BEIJING - China has ordered the country's television broadcasters to air "patriotic" or anti-fascist series for two months from September, reports said, stepping up its propaganda efforts amid disputes with Japan and ahead of national holidays.
Such programmes are already a staple of Chinese television, but news portal Netease, citing unnamed industry insiders, said satellite channels - which are all controlled by provincial governments - had been ordered to broadcast them in prime time until the end of October.
The National Day holiday, which marks the founding of Communist China in 1949, falls on October 1.
"Patriotic" dramas "probably" include those with themes of defending the country, creating a business, ethnic solidarity and family relations - but excluding fights between relatives - said a Shanghai satellite television staffer, according to the report Wednesday.
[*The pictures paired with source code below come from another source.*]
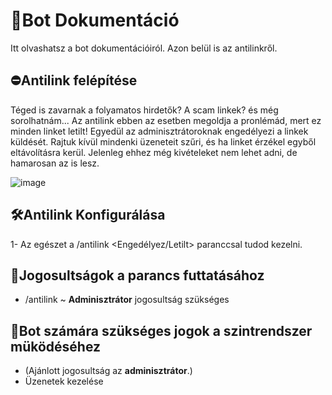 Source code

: # 📘Bot Dokumentáció <br>
Itt olvashatsz a bot dokumentációiról. Azon belül is az antilinkről.<br>
## ⛔Antilink felépítése<br>
Téged is zavarnak a folyamatos hirdetők? A scam linkek? és még sorolhatnám... Az antilink ebben az esetben megoldja a pronlémád, mert ez minden linket letilt! Egyedül az adminisztrátoroknak engedélyezi a linkek küldését.
Rajtuk kívül mindenki üzeneteit szűri, és ha linket érzékel egyből eltávolításra kerül. Jelenleg ehhez még kivételeket nem lehet adni, de hamarosan az is lesz.<br>

![image](https://github.com/user-attachments/assets/62b3b7c5-c0d4-42c7-a40f-eaae5d13b91e)
<br>

## 🛠Antilink Konfigurálása
1- Az egészet a /antilink <Engedélyez/Letilt> paranccsal tudod kezelni.

## 🔔Jogosultságok a parancs futtatásához
  - /antilink ~ **Adminisztrátor** jogosultság szükséges

## 🤖Bot számára szükséges jogok a szintrendszer müködéséhez
  - (Ajánlott jogosultság az **adminisztrátor**.)
  - Üzenetek kezelése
Chinese censors hand out regular but often vague instructions on what can be published, or not, to all kinds of media outlets across the country.
"Anti-fascist" refers to the fight against Japan and Germany during World War II, the staffer said, adding: "Anti-Japanese series are surely counted as part of it." China and Japan have a bloody history, and are currently embroiled in a bitter territorial dispute over islands in the East China Sea.
China's film industry is subject to strict censorship, leaving only a limited number of subjects directors can focus on, with the Japanese invasion of China arguably the safest and most politically acceptable topic.
In a sign of the volume of such dramas, earlier reports said a Chinese TV extra was cast as a member of the Japanese forces more than 200 times in 2012, sometimes dying on set eight times in a single day.